* EXERCISE INSTRUCTIONS: Given the material below, return only the lines starting at the line with "<strong>Access full Report" and ending at the line with "<strong>Our other reports</strong>", exactly as they appear.

* DATA RECORDS:
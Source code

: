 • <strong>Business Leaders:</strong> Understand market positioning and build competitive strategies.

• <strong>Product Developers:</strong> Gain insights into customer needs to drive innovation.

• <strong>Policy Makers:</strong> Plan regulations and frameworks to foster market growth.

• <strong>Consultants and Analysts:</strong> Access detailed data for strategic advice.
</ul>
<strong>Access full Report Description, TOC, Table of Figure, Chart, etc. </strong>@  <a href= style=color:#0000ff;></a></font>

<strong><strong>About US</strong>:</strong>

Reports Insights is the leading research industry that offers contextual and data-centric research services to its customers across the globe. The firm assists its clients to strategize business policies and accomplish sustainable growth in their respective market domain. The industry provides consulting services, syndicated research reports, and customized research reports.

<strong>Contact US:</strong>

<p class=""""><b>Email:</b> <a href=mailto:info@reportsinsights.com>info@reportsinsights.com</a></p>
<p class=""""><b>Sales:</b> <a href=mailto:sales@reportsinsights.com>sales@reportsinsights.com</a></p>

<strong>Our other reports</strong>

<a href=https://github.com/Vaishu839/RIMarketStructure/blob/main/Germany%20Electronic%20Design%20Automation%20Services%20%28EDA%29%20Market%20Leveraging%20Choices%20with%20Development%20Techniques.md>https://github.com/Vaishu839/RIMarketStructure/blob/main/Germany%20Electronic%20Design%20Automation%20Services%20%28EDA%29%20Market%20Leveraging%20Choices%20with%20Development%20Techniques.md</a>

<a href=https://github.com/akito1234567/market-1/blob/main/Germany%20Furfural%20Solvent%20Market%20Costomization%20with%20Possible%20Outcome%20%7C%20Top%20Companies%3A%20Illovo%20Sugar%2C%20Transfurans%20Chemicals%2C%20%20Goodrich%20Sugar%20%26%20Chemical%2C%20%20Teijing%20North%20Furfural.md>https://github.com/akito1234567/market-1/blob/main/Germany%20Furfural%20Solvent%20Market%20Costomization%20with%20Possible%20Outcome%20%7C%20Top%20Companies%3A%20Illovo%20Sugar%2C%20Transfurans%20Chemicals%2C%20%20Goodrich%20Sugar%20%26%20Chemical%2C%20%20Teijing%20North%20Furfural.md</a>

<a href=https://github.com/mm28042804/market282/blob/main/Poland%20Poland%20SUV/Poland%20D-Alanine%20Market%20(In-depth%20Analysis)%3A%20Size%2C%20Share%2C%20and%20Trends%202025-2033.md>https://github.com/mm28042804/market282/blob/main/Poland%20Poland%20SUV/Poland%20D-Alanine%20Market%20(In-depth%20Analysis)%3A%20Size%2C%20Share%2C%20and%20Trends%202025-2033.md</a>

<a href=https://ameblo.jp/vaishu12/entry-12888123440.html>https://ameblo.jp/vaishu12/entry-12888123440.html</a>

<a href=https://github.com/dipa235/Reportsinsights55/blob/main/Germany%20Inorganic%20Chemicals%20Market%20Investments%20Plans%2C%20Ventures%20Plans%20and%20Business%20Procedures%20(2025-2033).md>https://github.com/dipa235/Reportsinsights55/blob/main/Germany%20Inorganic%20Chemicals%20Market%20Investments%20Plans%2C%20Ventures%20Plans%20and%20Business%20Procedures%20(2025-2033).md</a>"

* EXERCISE SOLUTION:
<strong>Access full Report Description, TOC, Table of Figure, Chart, etc. </strong>@  <a href= style=color:#0000ff;></a></font>

<strong><strong>About US</strong>:</strong>

Reports Insights is the leading research industry that offers contextual and data-centric research services to its customers across the globe. The firm assists its clients to strategize business policies and accomplish sustainable growth in their respective market domain. The industry provides consulting services, syndicated research reports, and customized research reports.

<strong>Contact US:</strong>

<p class=""""><b>Email:</b> <a href=mailto:info@reportsinsights.com>info@reportsinsights.com</a></p>
<p class=""""><b>Sales:</b> <a href=mailto:sales@reportsinsights.com>sales@reportsinsights.com</a></p>

<strong>Our other reports</strong>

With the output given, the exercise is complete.